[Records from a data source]
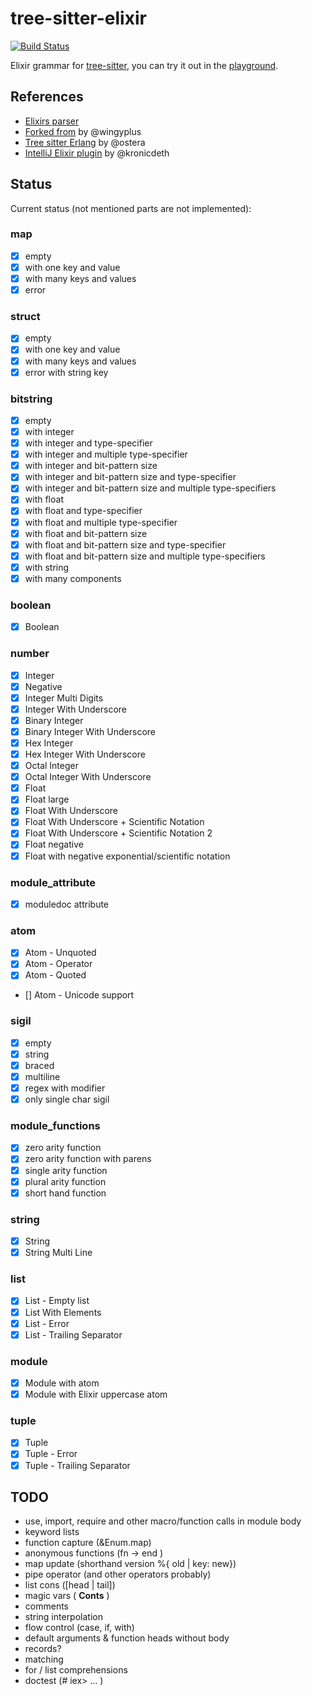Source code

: # tree-sitter-elixir

[![Build Status](https://github.com/Tuxified/tree-sitter-elixir/workflows/build/badge.svg)](https://github.com/Tuxified/tree-sitter-elixir/actions)

Elixir grammar for [tree-sitter](https://github.com/tree-sitter/tree-sitter), you can try it out in the [playground](https://tuxified.github.io/tree-sitter-elixir/).

## References

- [Elixirs parser](https://github.com/elixir-lang/elixir/blob/master/lib/elixir/src/elixir_parser.yrl)
- [Forked from](https://github.com/wingyplus/tree-sitter-elixir) by @wingyplus
- [Tree sitter Erlang](https://github.com/abstractmachineslab/tree-sitter-erlang/) by @ostera
- [IntelliJ Elixir plugin](https://github.com/KronicDeth/intellij-elixir/blob/master/src/org/elixir_lang/Elixir.flex) by @kronicdeth

## Status

Current status (not mentioned parts are not implemented):

### map

- [x] empty
- [x] with one key and value
- [x] with many keys and values
- [x] error

### struct

- [x] empty
- [x] with one key and value
- [x] with many keys and values
- [x] error with string key

### bitstring

- [x] empty
- [x] with integer
- [x] with integer and type-specifier
- [x] with integer and multiple type-specifier
- [x] with integer and bit-pattern size
- [x] with integer and bit-pattern size and type-specifier
- [x] with integer and bit-pattern size and multiple type-specifiers
- [x] with float
- [x] with float and type-specifier
- [x] with float and multiple type-specifier
- [x] with float and bit-pattern size
- [x] with float and bit-pattern size and type-specifier
- [x] with float and bit-pattern size and multiple type-specifiers
- [x] with string
- [x] with many components

### boolean

- [x] Boolean

### number

- [x] Integer
- [x] Negative
- [x] Integer Multi Digits
- [x] Integer With Underscore
- [x] Binary Integer
- [x] Binary Integer With Underscore
- [x] Hex Integer
- [x] Hex Integer With Underscore
- [x] Octal Integer
- [x] Octal Integer With Underscore
- [x] Float
- [x] Float large
- [x] Float With Underscore
- [x] Float With Underscore + Scientific Notation
- [x] Float With Underscore + Scientific Notation 2
- [x] Float negative
- [x] Float with negative exponential/scientific notation

### module_attribute

- [x] moduledoc attribute

### atom

- [x] Atom - Unquoted
- [x] Atom - Operator
- [x] Atom - Quoted
- [] Atom - Unicode support

### sigil

- [x] empty
- [x] string
- [x] braced
- [x] multiline
- [x] regex with modifier
- [x] only single char sigil

### module_functions

- [x] zero arity function
- [x] zero arity function with parens
- [x] single arity function
- [x] plural arity function
- [x] short hand function

### string

- [x] String
- [x] String Multi Line

### list

- [x] List - Empty list
- [x] List With Elements
- [x] List - Error
- [x] List - Trailing Separator

### module

- [x] Module with atom
- [x] Module with Elixir uppercase atom

### tuple

- [x] Tuple
- [x] Tuple - Error
- [x] Tuple - Trailing Separator

## TODO

- use, import, require and other macro/function calls in module body
- keyword lists
- function capture (&Enum.map)
- anonymous functions (fn -> end )
- map update (shorthand version %{ old | key: new})
- pipe operator (and other operators probably)
- list cons ([head | tail])
- magic vars ( **Conts** )
- comments
- string interpolation
- flow control (case, if, with)
- default arguments & function heads without body
- records?
- matching
- for / list comprehensions
- doctest (# iex> ... )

- _EXERCISE REQUIREMENTS_
Print each record as it appears above, dropping every picture from the copy.

- _WORKED SOLUTION_
Source code

: # tree-sitter-elixir

[![Build Status](https://github.com/Tuxified/tree-sitter-elixir/workflows/build/badge.svg)](https://github.com/Tuxified/tree-sitter-elixir/actions)

Elixir grammar for [tree-sitter](https://github.com/tree-sitter/tree-sitter), you can try it out in the [playground](https://tuxified.github.io/tree-sitter-elixir/).

## References

- [Elixirs parser](https://github.com/elixir-lang/elixir/blob/master/lib/elixir/src/elixir_parser.yrl)
- [Forked from](https://github.com/wingyplus/tree-sitter-elixir) by @wingyplus
- [Tree sitter Erlang](https://github.com/abstractmachineslab/tree-sitter-erlang/) by @ostera
- [IntelliJ Elixir plugin](https://github.com/KronicDeth/intellij-elixir/blob/master/src/org/elixir_lang/Elixir.flex) by @kronicdeth

## Status

Current status (not mentioned parts are not implemented):

### map

- [x] empty
- [x] with one key and value
- [x] with many keys and values
- [x] error

### struct

- [x] empty
- [x] with one key and value
- [x] with many keys and values
- [x] error with string key

### bitstring

- [x] empty
- [x] with integer
- [x] with integer and type-specifier
- [x] with integer and multiple type-specifier
- [x] with integer and bit-pattern size
- [x] with integer and bit-pattern size and type-specifier
- [x] with integer and bit-pattern size and multiple type-specifiers
- [x] with float
- [x] with float and type-specifier
- [x] with float and multiple type-specifier
- [x] with float and bit-pattern size
- [x] with float and bit-pattern size and type-specifier
- [x] with float and bit-pattern size and multiple type-specifiers
- [x] with string
- [x] with many components

### boolean

- [x] Boolean

### number

- [x] Integer
- [x] Negative
- [x] Integer Multi Digits
- [x] Integer With Underscore
- [x] Binary Integer
- [x] Binary Integer With Underscore
- [x] Hex Integer
- [x] Hex Integer With Underscore
- [x] Octal Integer
- [x] Octal Integer With Underscore
- [x] Float
- [x] Float large
- [x] Float With Underscore
- [x] Float With Underscore + Scientific Notation
- [x] Float With Underscore + Scientific Notation 2
- [x] Float negative
- [x] Float with negative exponential/scientific notation

### module_attribute

- [x] moduledoc attribute

### atom

- [x] Atom - Unquoted
- [x] Atom - Operator
- [x] Atom - Quoted
- [] Atom - Unicode support

### sigil

- [x] empty
- [x] string
- [x] braced
- [x] multiline
- [x] regex with modifier
- [x] only single char sigil

### module_functions

- [x] zero arity function
- [x] zero arity function with parens
- [x] single arity function
- [x] plural arity function
- [x] short hand function

### string

- [x] String
- [x] String Multi Line

### list

- [x] List - Empty list
- [x] List With Elements
- [x] List - Error
- [x] List - Trailing Separator

### module

- [x] Module with atom
- [x] Module with Elixir uppercase atom

### tuple

- [x] Tuple
- [x] Tuple - Error
- [x] Tuple - Trailing Separator

## TODO

- use, import, require and other macro/function calls in module body
- keyword lists
- function capture (&Enum.map)
- anonymous functions (fn -> end )
- map update (shorthand version %{ old | key: new})
- pipe operator (and other operators probably)
- list cons ([head | tail])
- magic vars ( **Conts** )
- comments
- string interpolation
- flow control (case, if, with)
- default arguments & function heads without body
- records?
- matching
- for / list comprehensions
- doctest (# iex> ... )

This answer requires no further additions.